# Exercise goal
Output the line that contains "valoir $U_2$~? Est-ce" and each line after it in the listing, exactly as they appear, through the very last line.
☆ ☆ ☆ ☆ ☆ ☆ ☆
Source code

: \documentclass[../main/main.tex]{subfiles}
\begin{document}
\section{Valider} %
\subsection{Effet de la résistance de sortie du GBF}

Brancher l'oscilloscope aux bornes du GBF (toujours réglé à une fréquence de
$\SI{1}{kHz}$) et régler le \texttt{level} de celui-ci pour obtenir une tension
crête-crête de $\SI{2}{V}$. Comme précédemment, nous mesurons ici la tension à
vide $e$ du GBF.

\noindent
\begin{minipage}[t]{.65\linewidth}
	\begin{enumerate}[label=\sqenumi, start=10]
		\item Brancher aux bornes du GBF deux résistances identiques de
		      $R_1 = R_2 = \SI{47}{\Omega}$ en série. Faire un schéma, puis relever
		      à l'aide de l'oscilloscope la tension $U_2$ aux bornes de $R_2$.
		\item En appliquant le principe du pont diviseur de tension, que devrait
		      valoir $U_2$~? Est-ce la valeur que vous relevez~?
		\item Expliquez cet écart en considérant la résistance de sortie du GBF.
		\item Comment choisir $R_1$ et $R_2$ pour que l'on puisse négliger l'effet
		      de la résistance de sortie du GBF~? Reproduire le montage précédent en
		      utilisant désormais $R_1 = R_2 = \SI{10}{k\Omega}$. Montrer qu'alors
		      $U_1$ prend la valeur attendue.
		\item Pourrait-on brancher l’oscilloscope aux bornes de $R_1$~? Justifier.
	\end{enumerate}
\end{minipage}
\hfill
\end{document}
☆ ☆ ☆ ☆ ☆ ☆ ☆
# Result of this task
		      valoir $U_2$~? Est-ce la valeur que vous relevez~?
		\item Expliquez cet écart en considérant la résistance de sortie du GBF.
		\item Comment choisir $R_1$ et $R_2$ pour que l'on puisse négliger l'effet
		      de la résistance de sortie du GBF~? Reproduire le montage précédent en
		      utilisant désormais $R_1 = R_2 = \SI{10}{k\Omega}$. Montrer qu'alors
		      $U_1$ prend la valeur attendue.
		\item Pourrait-on brancher l’oscilloscope aux bornes de $R_1$~? Justifier.
	\end{enumerate}
\end{minipage}
\hfill
\end{document}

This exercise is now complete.